В «Гленард Оук» все были чем-то заняты. Школа представляла собой Вавилон, где дети из разных классов, с разным цветом кожи говорили на разных языках, каждый в своем особом уголке, из их ртов вырывался табачный дым и возносился к их многочисленным богам. (Статистика 1990 года: 67 вероисповеданий, 123 языка).

Laborare est Orare:

зубрилы у пруда определяют пол лягушек, школьные красавицы в кабинете музыки поют французские хороводные песни, говорят на ломаной латыни, сидят на виноградных диетах, подавляют лесбийские инстинкты, толстяки в физкультурной раздевалке онанируют, нервные девочки у кабинета иностранных языков читают кровавые истории, маленькие индусы на футбольном поле играют в крикет теннисными ракетками,

Айри Джонс ищет Миллата Икбала,

Скотт Бриз и Лиза Рейнбоу в туалете трахаются,

Джошуа Чалфен, гоблин, старейшина и гном возле отделения естественных наук играют в «Гоблинов и Горгон».

И все, абсолютно все курят, курят, курят.
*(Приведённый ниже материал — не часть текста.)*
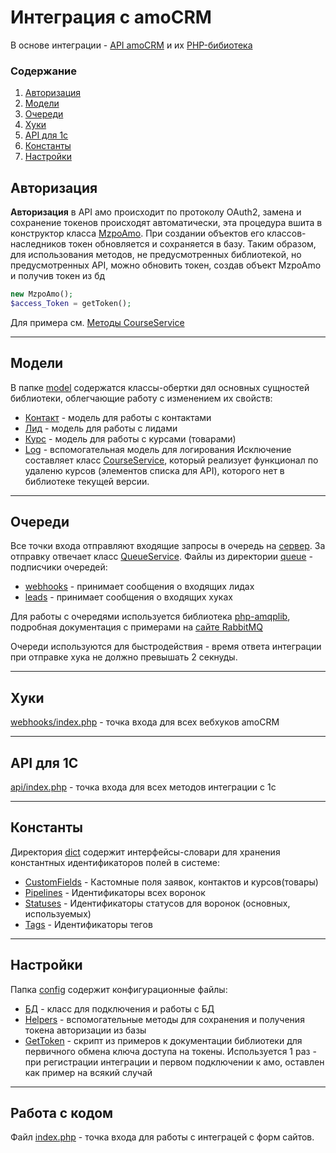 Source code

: # Интеграция с amoCRM

В основе интеграции - [API amoCRM](https://www.amocrm.ru/developers/content/crm_platform/api-reference) и их [PHP-бибиотека](https://github.com/amocrm/amocrm-api-php)

### Содержание
1. [Авторизация](#авторизация)
2. [Модели](#модели)
2. [Очереди](#очереди)
4. [Хуки](#хуки)
5. [API для 1с](#api-для-1с)
6. [Константы](#константы)
7. [Настройки](#настройки)


## Авторизация

**Авторизация** в API амо    происходит по протоколу OAuth2, 
замена и сохранение токенов происходят автоматически, эта процедура вшита в конструктор класса [MzpoAmo](/amo/model/MzpoAmo.php). 
При создании объектов его классов-наследников токен обновляется и сохраняется в базу.
Таким образом, для использования методов, не предусмотренных библиотекой, но предусмотренных API, можно обновить токен, создав объект MzpoAmo и получив токен из бд
```php 
new MzpoAmo();
$access_Token = getToken();
```
Для примера см. [Методы CourseService](/amo/services/CoursesServise.php)

___
## Модели
В папке [model](/amo/model) содержатся классы-обертки дял основных сущностей библиотеки, облегчающие работу с изменением их свойств:
+ [Контакт](/amo/model/Contact.php) - модель для работы с контактами
+ [Лид](/amo/model/Leads.php) - модель для работы с лидами
+ [Курс](/amo/model/Course.php) - модель для работы с курсами (товарами)
+ [Log](/amo/model/Log.php) - вспомогательная модель для логирования
Исключение составляет класс [CourseService](/amo/services/CoursesServise.php), который реализует функционал по удаленю курсов (элементов списка для API), которого нет в библиотеке текущей версии.
___

## Очереди

Все точки входа отправляют входящие запросы в очередь на [сервер](https://hawk.rmq.cloudamqp.com/#/). За отправку отвечает класс [QueueService](/amo/services/QueueService.php). Файлы из директории [queue](/amo/queue) - подписчики очередей:
+ [webhooks](/amo/queue/webhooks.php) - принимает сообщения о входящих лидах
+ [leads](/amo/queue/leads.php) - принимает сообщения о входящих хуках

Для работы с очередями используется библиотека [php-amqplib](https://github.com/php-amqplib/php-amqplib), подробная документация с примерами на [сайте RabbitMQ](https://www.rabbitmq.com/getstarted.html)

Очереди используются для быстродействия - время ответа интеграции при отправке хука не должно превышать 2 секнуды.


___
## Хуки

[webhooks/index.php](/amo/webhooks/index.php) - точка входа для всех вебхуков amoCRM

___
## API для 1С

[api/index.php](/amo/api/index.php) - точка входа для всех методов интеграции с 1с

___
## Константы

  Директория [dict](/amo/dict) содержит интерфейсы-словари для хранения константных идентификаторов полей в системе:
+ [CustomFields](/amo/dict/CustomFields.php) - Кастомные поля заявок, контактов и курсов(товары)
+ [Pipelines](/amo/dict/Pipelines.php) - Идентификаторы всех воронок
+ [Statuses](/amo/dict/Statuses.php) - Идентификаторы статусов для воронок (основных, используемых)
+ [Tags](/amo/dict/Tags.php) - Идентификаторы тегов
___

## Настройки

Папка [config](/amo/config) содержит конфигурационные файлы: 
+ [БД](/amo/config/db.php) - класс для подключения и работы с БД
+ [Helpers](/amo/config/helpers.php) - вспомогательные методы для сохранения и получения токена авторизации из базы
+ [GetToken](/amo/config/getToken.php) - скрипт из примеров к документации библиотеки для первичного обмена ключа доступа на токены. Используется 1 раз - при регистрации интеграции и первом подключении к амо, оставлен как пример на всякий случай

___

## Работа с кодом

Файл [index.php](/amo/index.php) - точка входа для работы с интеграцей с форм сайтов.



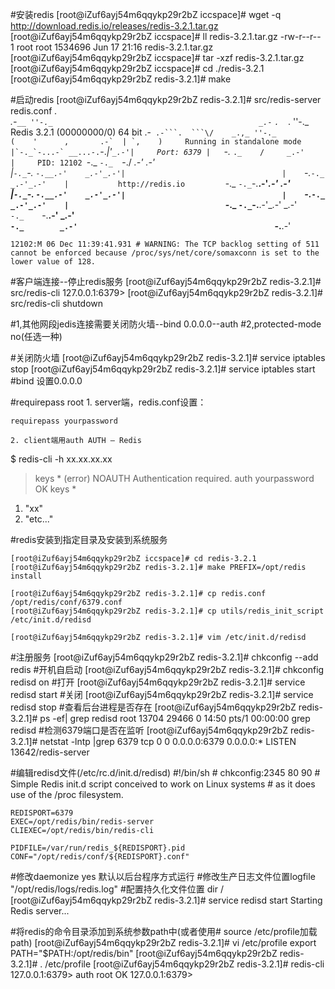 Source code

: #安装redis
    [root@iZuf6ayj54m6qqykp29r2bZ iccspace]# wget -q http://download.redis.io/releases/redis-3.2.1.tar.gz
    [root@iZuf6ayj54m6qqykp29r2bZ iccspace]# ll redis-3.2.1.tar.gz
    -rw-r--r-- 1 root root 1534696 Jun 17 21:16 redis-3.2.1.tar.gz
    [root@iZuf6ayj54m6qqykp29r2bZ iccspace]# tar -xzf redis-3.2.1.tar.gz
    [root@iZuf6ayj54m6qqykp29r2bZ iccspace]# cd ./redis-3.2.1
    [root@iZuf6ayj54m6qqykp29r2bZ redis-3.2.1]# make

#启动redis
    [root@iZuf6ayj54m6qqykp29r2bZ redis-3.2.1]# src/redis-server redis.conf
                   _._                                                  
              _.-``__ ''-._                                             
         _.-``    `.  `_.  ''-._           Redis 3.2.1 (00000000/0) 64 bit
     .-`` .-```.  ```\/    _.,_ ''-._                                   
    (    '      ,       .-`  | `,    )     Running in standalone mode
    |`-._`-...-` __...-.``-._|'` _.-'|     Port: 6379
    |    `-._   `._    /     _.-'    |     PID: 12102
     `-._    `-._  `-./  _.-'    _.-'                                   
    |`-._`-._    `-.__.-'    _.-'_.-'|                                  
    |    `-._`-._        _.-'_.-'    |           http://redis.io        
     `-._    `-._`-.__.-'_.-'    _.-'                                   
    |`-._`-._    `-.__.-'    _.-'_.-'|                                  
    |    `-._`-._        _.-'_.-'    |                                  
     `-._    `-._`-.__.-'_.-'    _.-'                                   
          `-._    `-.__.-'    _.-'                                       
              `-._        _.-'                                           
                  `-.__.-'                                               

    12102:M 06 Dec 11:39:41.931 # WARNING: The TCP backlog setting of 511 cannot be enforced because /proc/sys/net/core/somaxconn is set to the lower value of 128.

#客户端连接--停止redis服务
    [root@iZuf6ayj54m6qqykp29r2bZ redis-3.2.1]# src/redis-cli
    127.0.0.1:6379> 
    [root@iZuf6ayj54m6qqykp29r2bZ redis-3.2.1]# src/redis-cli shutdown
    
#1,其他网段jedis连接需要关闭防火墙--bind 0.0.0.0--auth
#2,protected-mode no(任选一种)

#关闭防火墙
    [root@iZuf6ayj54m6qqykp29r2bZ redis-3.2.1]# service iptables stop
    [root@iZuf6ayj54m6qqykp29r2bZ redis-3.2.1]# service iptables start
#bind 设置0.0.0.0

#requirepass root
    1. server端，redis.conf设置：

    requirepass yourpassword

    2. client端用auth AUTH – Redis

$ redis-cli -h xx.xx.xx.xx
> keys *
(error) NOAUTH Authentication required.
> auth yourpassword
OK
> keys *
1) "xx"
2) "etc..."

#redis安装到指定目录及安装到系统服务

    [root@iZuf6ayj54m6qqykp29r2bZ iccspace]# cd redis-3.2.1
    [root@iZuf6ayj54m6qqykp29r2bZ redis-3.2.1]# make PREFIX=/opt/redis install

    [root@iZuf6ayj54m6qqykp29r2bZ redis-3.2.1]# cp redis.conf /opt/redis/conf/6379.conf
    [root@iZuf6ayj54m6qqykp29r2bZ redis-3.2.1]# cp utils/redis_init_script /etc/init.d/redisd

    [root@iZuf6ayj54m6qqykp29r2bZ redis-3.2.1]# vim /etc/init.d/redisd
#注册服务
    [root@iZuf6ayj54m6qqykp29r2bZ redis-3.2.1]# chkconfig --add redis
#开机自启动
    [root@iZuf6ayj54m6qqykp29r2bZ redis-3.2.1]# chkconfig redisd on
#打开
    [root@iZuf6ayj54m6qqykp29r2bZ redis-3.2.1]# service redisd start
#关闭
    [root@iZuf6ayj54m6qqykp29r2bZ redis-3.2.1]# service redisd stop
#查看后台进程是否存在
    [root@iZuf6ayj54m6qqykp29r2bZ redis-3.2.1]# ps -ef| grep redisd
    root     13704 29466  0 14:50 pts/1    00:00:00 grep redisd
#检测6379端口是否在监听
    [root@iZuf6ayj54m6qqykp29r2bZ redis-3.2.1]# netstat -lntp |grep 6379
    tcp        0      0 0.0.0.0:6379                0.0.0.0:*                   LISTEN      13642/redis-server  

#编辑redisd文件(/etc/rc.d/init.d/redisd)
    #!/bin/sh
    # chkconfig:2345 80 90
    # Simple Redis init.d script conceived to work on Linux systems
    # as it does use of the /proc filesystem.

    REDISPORT=6379
    EXEC=/opt/redis/bin/redis-server
    CLIEXEC=/opt/redis/bin/redis-cli

    PIDFILE=/var/run/redis_${REDISPORT}.pid
    CONF="/opt/redis/conf/${REDISPORT}.conf"

#修改daemonize yes 默认以后台程序方式运行
#修改生产日志文件位置logfile "/opt/redis/logs/redis.log"
#配置持久化文件位置 dir /
    [root@iZuf6ayj54m6qqykp29r2bZ redis-3.2.1]# service redisd start
    Starting Redis server...

#将redis的命令目录添加到系统参数path中(或者使用# source /etc/profile加载path)
    [root@iZuf6ayj54m6qqykp29r2bZ redis-3.2.1]# vi /etc/profile
    export PATH="$PATH:/opt/redis/bin"
    [root@iZuf6ayj54m6qqykp29r2bZ redis-3.2.1]# . /etc/profile
    [root@iZuf6ayj54m6qqykp29r2bZ redis-3.2.1]# redis-cli 
    127.0.0.1:6379> auth root
    OK
    127.0.0.1:6379>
Выпрашивают сиги, подносят к ним зажигалки, затягиваются, собирают бычки, вытряхивают из них оставшийся табак, радуются способности сигарет объединять людей разных национальностей и вероисповеданий, но чаще – просто курят (Сиги не будет? Дай сижку!), пыхтят дымом, как маленькие трубы, пока он не становится таким густым, что те, кто топили здесь печи в 1886-м, во времена работного дома, не чувствовали бы себя не в своей тарелке.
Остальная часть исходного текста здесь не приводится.